• **Instructions for the task**
The answer must consist of each line below that contains the word "lstlisting", copied in full.

• **Saved data entries**
..............................

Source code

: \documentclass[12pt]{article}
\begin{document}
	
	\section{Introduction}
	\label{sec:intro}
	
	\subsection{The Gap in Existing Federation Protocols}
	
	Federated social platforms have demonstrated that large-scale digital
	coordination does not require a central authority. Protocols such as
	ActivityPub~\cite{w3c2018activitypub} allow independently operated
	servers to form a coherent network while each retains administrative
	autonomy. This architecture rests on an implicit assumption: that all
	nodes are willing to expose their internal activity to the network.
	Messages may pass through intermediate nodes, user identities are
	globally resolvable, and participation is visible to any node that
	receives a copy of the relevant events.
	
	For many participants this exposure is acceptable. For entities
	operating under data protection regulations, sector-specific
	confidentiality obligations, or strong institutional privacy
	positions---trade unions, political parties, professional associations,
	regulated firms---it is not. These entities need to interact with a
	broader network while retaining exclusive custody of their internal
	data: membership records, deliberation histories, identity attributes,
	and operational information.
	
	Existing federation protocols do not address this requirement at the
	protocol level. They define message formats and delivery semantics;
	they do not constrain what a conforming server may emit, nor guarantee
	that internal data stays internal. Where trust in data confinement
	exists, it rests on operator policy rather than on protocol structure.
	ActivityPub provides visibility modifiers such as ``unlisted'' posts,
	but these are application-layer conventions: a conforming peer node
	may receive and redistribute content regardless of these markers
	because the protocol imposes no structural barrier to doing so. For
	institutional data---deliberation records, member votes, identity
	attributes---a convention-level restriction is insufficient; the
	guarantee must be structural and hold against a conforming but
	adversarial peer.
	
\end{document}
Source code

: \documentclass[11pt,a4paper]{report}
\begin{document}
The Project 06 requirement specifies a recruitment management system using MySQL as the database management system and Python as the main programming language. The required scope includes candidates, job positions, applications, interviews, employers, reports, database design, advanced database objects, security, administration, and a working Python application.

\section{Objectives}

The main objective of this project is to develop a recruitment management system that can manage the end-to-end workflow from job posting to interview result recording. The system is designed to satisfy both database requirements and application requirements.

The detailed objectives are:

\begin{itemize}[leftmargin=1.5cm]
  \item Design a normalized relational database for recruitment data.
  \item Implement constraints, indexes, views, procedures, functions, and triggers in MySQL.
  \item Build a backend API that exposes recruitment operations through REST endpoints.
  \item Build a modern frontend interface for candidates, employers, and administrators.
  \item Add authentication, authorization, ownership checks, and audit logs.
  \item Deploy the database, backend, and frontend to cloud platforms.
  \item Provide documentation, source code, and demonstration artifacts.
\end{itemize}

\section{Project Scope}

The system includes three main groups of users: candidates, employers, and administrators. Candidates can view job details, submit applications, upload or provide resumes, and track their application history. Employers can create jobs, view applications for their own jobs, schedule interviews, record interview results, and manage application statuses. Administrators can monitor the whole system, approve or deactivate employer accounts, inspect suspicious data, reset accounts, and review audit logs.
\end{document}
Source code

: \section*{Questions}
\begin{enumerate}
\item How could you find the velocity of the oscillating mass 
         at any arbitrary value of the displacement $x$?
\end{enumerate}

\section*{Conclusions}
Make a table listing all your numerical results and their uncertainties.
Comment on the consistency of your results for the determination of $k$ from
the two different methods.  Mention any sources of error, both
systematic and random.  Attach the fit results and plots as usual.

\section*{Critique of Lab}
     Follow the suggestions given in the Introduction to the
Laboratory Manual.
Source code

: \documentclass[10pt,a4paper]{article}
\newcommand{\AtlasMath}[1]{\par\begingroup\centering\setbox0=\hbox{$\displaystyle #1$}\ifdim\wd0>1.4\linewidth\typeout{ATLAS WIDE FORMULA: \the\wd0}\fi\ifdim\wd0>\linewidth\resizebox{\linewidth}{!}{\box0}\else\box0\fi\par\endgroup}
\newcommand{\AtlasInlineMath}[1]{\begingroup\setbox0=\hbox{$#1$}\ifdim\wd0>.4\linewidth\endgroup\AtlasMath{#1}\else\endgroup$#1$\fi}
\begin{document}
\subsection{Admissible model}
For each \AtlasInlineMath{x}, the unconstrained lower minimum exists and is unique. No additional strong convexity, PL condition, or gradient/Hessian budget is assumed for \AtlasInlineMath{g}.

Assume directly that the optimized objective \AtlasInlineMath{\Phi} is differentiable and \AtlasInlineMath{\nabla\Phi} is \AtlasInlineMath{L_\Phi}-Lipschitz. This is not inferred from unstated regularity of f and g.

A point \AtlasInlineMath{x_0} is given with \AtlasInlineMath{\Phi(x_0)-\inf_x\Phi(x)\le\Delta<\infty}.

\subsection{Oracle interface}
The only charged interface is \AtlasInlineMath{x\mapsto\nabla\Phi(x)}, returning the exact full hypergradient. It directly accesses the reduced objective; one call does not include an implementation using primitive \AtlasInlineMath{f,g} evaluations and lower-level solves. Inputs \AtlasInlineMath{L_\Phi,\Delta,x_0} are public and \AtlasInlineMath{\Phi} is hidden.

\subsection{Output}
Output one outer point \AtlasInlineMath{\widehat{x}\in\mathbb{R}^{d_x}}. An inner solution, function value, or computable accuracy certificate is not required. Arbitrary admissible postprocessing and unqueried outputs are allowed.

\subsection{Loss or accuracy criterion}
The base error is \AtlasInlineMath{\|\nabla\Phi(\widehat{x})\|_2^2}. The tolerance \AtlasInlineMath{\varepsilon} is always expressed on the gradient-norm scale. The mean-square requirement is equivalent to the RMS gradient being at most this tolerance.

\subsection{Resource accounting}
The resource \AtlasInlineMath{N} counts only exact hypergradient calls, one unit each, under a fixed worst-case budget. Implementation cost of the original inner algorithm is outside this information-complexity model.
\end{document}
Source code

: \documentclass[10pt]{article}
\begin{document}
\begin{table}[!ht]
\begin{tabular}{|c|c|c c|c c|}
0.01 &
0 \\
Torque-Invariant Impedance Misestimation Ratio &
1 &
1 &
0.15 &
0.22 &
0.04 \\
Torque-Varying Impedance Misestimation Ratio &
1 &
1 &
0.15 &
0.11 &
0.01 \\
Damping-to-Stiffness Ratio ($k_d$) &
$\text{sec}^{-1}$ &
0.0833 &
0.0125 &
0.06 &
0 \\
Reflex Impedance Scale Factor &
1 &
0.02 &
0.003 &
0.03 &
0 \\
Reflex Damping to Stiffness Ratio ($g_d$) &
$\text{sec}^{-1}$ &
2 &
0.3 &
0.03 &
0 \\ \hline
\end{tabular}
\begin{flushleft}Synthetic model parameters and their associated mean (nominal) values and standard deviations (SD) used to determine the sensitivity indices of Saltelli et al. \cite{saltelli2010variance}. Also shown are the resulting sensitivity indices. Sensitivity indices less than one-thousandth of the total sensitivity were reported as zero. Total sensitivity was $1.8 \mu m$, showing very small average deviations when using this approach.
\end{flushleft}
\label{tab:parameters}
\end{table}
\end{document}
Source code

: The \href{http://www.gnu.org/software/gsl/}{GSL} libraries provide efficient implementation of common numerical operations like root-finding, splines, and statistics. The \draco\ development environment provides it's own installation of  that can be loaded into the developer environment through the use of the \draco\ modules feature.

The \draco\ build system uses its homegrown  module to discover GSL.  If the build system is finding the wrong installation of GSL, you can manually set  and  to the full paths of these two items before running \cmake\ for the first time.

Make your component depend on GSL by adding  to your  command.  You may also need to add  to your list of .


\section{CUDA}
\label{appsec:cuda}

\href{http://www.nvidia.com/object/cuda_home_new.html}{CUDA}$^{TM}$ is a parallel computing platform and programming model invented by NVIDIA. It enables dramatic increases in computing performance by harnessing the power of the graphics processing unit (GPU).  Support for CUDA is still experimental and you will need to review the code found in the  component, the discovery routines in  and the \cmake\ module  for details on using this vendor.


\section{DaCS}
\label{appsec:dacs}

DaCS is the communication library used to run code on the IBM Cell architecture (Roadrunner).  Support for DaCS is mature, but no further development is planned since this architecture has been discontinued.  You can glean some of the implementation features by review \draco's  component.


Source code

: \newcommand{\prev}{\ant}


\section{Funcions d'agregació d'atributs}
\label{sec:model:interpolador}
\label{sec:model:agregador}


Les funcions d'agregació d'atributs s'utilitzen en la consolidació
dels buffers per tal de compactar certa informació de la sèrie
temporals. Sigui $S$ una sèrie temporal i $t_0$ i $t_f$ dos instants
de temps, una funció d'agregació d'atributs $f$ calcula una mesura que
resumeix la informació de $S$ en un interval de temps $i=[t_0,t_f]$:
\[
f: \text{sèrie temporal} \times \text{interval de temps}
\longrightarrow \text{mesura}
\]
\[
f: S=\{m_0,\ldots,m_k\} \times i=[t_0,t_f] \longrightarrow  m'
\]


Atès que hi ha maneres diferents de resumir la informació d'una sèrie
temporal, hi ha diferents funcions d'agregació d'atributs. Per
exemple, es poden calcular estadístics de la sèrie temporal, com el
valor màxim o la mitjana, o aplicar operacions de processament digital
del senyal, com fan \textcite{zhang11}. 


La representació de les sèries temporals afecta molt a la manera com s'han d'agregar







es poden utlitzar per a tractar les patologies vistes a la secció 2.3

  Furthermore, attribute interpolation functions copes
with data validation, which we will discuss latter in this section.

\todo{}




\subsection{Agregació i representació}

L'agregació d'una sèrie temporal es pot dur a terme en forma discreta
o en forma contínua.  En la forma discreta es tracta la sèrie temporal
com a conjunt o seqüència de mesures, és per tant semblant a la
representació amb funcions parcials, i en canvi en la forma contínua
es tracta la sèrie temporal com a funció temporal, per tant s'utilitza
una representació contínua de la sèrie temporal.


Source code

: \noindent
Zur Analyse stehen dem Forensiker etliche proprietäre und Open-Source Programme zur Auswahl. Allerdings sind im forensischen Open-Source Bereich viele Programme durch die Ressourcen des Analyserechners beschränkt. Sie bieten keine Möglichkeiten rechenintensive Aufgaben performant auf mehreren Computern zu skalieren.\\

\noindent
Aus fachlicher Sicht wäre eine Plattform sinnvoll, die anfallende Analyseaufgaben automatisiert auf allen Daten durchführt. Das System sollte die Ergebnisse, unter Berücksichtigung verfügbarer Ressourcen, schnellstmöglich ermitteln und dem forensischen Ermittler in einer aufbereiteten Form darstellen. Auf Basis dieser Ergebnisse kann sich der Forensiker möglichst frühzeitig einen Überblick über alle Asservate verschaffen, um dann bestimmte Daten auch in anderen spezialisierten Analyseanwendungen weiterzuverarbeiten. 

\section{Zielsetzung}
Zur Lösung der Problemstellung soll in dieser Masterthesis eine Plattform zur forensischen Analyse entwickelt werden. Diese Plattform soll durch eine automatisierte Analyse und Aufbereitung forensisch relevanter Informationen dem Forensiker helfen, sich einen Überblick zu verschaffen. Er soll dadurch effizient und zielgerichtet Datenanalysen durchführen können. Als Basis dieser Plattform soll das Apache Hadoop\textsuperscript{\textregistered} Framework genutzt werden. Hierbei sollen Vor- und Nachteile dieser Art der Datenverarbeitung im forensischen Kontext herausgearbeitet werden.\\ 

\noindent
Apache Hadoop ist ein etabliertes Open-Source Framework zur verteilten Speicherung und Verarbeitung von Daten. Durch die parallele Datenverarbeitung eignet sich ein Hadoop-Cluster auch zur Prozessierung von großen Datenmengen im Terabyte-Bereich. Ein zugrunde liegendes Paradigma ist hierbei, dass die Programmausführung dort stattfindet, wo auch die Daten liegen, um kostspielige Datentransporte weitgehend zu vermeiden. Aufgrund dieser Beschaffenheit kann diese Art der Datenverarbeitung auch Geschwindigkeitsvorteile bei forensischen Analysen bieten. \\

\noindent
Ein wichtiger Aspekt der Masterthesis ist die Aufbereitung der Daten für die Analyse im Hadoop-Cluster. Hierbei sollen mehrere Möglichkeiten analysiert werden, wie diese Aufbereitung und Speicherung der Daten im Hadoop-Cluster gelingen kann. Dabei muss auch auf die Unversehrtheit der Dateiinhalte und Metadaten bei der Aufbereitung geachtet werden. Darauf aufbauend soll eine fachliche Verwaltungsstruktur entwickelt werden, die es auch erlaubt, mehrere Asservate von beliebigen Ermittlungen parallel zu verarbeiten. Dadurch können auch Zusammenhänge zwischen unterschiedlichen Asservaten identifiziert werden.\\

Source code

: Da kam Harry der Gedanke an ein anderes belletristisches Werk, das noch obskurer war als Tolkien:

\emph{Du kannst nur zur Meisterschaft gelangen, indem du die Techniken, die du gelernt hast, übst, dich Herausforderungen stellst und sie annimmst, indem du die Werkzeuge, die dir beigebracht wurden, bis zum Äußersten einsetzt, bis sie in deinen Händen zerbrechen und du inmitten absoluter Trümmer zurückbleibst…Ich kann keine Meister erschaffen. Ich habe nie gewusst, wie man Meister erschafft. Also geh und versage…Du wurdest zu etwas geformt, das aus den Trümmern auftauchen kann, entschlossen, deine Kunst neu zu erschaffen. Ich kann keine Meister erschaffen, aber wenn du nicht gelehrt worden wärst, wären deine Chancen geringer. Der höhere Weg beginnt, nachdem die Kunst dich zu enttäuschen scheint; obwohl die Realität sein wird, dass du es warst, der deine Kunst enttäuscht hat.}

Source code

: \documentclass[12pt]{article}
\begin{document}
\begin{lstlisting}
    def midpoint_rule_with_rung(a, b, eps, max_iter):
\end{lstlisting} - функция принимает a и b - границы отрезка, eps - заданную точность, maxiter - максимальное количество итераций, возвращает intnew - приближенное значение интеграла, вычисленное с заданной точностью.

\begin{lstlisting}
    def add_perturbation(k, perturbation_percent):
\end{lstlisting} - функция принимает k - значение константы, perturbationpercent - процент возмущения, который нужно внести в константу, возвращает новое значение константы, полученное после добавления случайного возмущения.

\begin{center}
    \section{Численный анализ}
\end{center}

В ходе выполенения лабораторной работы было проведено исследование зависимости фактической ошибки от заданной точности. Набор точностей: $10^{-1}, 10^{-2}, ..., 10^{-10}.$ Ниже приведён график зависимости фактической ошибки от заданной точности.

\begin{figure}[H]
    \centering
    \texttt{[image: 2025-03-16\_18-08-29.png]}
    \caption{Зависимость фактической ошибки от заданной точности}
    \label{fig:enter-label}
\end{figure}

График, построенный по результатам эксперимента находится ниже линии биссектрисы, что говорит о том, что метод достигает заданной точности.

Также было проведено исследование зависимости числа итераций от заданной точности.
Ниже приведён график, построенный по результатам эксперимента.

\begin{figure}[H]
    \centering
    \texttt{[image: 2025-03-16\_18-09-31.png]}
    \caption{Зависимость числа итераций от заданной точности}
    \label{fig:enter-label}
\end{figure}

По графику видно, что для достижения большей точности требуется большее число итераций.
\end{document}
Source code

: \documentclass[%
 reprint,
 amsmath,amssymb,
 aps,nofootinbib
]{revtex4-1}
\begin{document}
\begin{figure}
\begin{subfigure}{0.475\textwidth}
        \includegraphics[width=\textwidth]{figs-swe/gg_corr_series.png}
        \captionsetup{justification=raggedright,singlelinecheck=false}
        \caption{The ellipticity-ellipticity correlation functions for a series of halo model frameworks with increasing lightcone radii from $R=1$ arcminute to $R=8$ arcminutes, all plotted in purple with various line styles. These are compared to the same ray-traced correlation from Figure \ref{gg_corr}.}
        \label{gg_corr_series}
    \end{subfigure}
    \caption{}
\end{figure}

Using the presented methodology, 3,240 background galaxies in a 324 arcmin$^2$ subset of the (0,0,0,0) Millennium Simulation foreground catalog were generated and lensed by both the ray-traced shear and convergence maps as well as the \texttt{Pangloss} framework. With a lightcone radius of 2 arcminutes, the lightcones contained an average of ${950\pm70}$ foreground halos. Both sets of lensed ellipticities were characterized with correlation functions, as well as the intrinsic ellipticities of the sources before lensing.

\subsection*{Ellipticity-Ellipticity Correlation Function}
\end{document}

..............................

• **Task output**
\begin{lstlisting}
\end{lstlisting} - функция принимает a и b - границы отрезка, eps - заданную точность, maxiter - максимальное количество итераций, возвращает intnew - приближенное значение интеграла, вычисленное с заданной точностью.
\begin{lstlisting}
\end{lstlisting} - функция принимает k - значение константы, perturbationpercent - процент возмущения, который нужно внести в константу, возвращает новое значение константы, полученное после добавления случайного возмущения.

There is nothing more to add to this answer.